Stage 2: From the end of February to mid-August, weak economic fundamentals combined with monetary easing measures such as interest rate cuts and reserve requirement ratio reductions, leading to a downward trend in long-term bond yields. The bond market declined from its peak of 2.93% to around 2.544% on August 21st, a decrease of nearly 40 basis points.
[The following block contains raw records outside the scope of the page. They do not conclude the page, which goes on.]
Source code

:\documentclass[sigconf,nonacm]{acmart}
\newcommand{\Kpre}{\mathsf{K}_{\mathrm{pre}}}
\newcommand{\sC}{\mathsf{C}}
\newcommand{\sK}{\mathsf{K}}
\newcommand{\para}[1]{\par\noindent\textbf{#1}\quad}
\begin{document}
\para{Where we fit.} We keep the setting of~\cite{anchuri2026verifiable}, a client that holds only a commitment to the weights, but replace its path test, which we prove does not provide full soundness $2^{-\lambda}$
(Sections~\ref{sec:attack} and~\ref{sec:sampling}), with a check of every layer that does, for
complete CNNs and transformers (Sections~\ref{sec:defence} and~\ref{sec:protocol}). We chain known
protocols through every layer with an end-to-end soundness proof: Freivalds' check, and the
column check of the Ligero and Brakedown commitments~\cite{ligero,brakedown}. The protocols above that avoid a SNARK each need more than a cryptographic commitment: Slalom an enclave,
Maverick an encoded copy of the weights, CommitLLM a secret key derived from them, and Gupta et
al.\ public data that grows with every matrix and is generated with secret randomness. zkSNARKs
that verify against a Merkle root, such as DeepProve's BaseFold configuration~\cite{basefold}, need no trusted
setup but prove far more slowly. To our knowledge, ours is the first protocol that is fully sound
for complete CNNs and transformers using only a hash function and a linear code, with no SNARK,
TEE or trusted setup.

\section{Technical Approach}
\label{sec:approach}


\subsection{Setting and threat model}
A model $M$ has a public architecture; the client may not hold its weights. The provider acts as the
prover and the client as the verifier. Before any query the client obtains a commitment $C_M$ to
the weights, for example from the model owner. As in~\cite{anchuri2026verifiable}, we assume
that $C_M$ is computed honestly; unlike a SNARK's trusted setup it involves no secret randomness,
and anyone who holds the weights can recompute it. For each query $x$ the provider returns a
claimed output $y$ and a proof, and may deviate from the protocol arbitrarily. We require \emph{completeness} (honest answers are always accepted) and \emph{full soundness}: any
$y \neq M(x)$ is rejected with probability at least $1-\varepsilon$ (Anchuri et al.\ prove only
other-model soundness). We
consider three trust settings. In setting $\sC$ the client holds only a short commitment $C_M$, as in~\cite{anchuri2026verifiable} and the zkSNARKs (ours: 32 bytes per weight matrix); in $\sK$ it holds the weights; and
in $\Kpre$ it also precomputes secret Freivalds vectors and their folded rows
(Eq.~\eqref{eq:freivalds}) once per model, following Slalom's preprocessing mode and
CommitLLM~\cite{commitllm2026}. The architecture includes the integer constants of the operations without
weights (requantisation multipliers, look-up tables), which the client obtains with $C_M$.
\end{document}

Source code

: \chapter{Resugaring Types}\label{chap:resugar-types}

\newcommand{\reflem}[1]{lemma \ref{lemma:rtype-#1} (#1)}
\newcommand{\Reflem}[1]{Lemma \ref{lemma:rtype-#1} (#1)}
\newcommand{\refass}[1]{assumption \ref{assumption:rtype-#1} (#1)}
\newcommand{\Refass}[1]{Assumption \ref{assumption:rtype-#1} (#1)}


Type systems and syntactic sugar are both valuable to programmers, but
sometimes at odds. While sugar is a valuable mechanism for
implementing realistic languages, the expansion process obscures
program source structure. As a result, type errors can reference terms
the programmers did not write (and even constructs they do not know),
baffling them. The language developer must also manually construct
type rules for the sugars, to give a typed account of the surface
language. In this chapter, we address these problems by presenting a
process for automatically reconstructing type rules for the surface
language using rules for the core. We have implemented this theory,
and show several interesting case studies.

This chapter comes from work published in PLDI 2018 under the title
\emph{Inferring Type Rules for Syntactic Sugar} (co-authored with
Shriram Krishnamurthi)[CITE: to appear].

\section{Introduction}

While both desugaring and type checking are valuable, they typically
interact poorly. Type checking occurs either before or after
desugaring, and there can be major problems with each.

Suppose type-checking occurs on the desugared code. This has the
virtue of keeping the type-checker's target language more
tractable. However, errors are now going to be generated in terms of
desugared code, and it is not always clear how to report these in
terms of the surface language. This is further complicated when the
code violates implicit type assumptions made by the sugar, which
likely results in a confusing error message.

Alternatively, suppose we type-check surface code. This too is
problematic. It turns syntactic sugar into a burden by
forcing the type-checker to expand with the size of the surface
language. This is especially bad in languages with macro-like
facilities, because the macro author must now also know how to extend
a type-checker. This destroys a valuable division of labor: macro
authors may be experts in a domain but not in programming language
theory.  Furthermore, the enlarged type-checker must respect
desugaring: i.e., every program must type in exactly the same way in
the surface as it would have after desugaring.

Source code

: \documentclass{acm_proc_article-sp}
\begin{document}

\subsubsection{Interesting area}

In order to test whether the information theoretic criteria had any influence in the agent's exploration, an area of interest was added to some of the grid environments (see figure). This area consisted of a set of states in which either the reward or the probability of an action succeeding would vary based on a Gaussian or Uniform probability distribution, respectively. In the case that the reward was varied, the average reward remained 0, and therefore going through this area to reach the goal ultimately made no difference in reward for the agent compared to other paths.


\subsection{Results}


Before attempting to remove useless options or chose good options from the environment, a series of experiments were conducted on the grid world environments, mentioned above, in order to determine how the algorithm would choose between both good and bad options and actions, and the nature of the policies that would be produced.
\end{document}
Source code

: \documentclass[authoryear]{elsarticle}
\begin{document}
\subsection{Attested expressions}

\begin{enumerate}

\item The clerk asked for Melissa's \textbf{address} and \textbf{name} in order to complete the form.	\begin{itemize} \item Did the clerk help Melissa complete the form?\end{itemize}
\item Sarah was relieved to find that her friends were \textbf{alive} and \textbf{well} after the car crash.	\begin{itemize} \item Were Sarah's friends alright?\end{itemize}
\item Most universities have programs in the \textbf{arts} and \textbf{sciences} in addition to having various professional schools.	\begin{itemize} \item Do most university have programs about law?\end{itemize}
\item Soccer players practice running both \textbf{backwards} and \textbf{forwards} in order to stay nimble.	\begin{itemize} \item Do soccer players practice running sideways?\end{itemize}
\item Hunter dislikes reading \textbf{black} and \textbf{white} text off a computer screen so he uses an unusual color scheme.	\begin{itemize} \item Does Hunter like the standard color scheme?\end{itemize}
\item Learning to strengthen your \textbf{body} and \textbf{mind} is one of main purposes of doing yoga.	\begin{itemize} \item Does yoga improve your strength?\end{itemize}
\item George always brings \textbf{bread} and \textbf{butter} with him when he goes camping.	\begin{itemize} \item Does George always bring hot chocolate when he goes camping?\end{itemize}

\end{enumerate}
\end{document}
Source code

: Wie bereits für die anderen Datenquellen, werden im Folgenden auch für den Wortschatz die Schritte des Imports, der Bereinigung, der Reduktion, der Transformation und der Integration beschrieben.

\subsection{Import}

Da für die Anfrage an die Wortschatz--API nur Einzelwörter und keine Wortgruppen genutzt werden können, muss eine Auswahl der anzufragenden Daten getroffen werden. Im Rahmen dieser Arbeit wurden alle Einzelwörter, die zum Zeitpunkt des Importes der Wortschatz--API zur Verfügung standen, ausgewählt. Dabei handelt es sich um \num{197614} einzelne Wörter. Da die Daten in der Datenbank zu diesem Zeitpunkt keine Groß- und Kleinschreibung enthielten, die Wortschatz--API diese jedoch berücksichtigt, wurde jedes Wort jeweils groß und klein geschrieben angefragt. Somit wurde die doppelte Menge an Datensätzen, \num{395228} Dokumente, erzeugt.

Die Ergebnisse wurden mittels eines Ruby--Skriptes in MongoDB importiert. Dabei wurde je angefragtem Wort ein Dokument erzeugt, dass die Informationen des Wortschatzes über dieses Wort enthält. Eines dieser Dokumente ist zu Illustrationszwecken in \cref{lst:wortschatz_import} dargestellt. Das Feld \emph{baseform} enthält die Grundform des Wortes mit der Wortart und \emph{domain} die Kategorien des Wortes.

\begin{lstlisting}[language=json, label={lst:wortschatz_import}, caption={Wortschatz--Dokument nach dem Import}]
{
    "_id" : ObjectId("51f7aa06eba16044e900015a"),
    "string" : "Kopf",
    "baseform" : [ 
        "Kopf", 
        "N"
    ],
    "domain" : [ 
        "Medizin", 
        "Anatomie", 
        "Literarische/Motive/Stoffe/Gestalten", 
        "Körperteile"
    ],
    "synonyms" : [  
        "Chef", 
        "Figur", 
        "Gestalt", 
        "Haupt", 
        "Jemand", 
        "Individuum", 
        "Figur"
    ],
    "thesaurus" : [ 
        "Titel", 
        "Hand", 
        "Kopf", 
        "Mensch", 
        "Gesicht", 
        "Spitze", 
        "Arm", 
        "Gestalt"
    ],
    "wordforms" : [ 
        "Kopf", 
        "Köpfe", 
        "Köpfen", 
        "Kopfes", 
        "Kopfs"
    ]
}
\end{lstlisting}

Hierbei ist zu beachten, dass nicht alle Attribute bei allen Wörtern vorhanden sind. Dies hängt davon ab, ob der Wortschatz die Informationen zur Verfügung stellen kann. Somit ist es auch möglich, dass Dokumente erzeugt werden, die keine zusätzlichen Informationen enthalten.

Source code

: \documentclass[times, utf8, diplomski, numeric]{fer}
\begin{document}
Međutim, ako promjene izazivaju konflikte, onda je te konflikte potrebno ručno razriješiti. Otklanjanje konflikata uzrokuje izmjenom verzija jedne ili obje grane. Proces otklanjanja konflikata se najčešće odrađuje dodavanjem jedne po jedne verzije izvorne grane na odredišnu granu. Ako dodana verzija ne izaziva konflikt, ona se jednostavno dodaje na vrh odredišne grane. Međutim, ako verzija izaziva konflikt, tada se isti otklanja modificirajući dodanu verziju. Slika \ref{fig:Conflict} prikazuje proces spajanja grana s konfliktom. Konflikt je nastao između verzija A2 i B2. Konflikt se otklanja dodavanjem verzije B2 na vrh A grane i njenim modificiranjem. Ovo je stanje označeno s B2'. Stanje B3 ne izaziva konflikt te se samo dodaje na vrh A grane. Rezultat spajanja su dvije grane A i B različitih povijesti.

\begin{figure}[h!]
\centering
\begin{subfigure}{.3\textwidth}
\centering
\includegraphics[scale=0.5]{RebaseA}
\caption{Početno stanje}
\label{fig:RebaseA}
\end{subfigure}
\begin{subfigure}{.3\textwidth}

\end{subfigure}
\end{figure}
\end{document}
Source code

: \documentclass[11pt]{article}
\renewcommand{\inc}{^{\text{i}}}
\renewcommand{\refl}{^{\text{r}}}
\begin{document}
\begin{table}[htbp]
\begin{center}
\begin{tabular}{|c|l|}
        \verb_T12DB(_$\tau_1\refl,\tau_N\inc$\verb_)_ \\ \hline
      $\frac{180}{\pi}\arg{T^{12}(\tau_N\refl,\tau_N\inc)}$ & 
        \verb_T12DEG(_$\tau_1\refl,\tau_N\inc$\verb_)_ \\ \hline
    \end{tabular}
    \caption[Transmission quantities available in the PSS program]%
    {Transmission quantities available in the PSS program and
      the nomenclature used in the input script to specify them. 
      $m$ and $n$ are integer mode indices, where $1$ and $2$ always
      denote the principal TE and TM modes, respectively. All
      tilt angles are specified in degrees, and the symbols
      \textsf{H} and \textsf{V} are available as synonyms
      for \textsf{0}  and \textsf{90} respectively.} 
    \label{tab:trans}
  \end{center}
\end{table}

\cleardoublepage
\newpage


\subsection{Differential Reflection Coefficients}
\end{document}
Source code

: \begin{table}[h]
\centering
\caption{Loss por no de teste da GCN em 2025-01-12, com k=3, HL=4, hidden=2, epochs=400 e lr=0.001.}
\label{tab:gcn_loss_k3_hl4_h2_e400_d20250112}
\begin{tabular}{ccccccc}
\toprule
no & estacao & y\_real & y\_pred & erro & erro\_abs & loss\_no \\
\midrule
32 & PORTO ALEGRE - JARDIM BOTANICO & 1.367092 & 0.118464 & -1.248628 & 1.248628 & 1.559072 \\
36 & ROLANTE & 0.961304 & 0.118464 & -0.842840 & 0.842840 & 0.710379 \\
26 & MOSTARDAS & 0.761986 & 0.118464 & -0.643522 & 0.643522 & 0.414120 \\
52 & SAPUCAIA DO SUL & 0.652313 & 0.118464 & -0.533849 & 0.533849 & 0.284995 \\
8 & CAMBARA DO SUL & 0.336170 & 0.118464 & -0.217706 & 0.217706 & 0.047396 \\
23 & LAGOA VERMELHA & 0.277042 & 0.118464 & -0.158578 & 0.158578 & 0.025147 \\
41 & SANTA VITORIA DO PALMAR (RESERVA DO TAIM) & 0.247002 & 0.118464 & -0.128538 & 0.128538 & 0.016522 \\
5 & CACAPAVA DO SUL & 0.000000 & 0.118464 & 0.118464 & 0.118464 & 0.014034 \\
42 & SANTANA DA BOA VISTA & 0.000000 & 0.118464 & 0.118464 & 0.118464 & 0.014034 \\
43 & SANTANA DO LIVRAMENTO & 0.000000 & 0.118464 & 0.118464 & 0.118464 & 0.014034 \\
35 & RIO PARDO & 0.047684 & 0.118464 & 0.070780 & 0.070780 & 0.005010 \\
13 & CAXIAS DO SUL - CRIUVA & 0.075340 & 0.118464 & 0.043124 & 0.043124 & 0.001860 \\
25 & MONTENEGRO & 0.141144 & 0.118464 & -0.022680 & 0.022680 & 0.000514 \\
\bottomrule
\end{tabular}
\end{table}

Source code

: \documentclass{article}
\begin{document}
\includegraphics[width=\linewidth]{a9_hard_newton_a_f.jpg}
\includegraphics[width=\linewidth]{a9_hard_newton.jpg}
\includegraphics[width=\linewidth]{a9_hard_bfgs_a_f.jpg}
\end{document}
Stage 3: From mid to late August to the end of November, the "anti-aircraft turn" combined with fiscal stimulus and increased government bond supply resulted in a tight liquidity situation and rising interest rates. The 10-year government bond yield rose from around 2.54% to around 2.72%, an increase of about 20 basis points.
Stage 4: Since the end of November, the market has gradually digested the expectations of stable growth policies, with strong signals and expectations of loose monetary policy. The 10-year government bond yield has declined to around 2.57% at the end of the year.
According to a recent report released by China International Capital Corporation (CICC) on the bond market trend in 2024, it is expected that the bond market will remain bullish, with the possibility of interest rates either declining first and then rising, or declining first and then stabilizing. The current policy pace suggests that interest rates may continue to be in a downward cycle.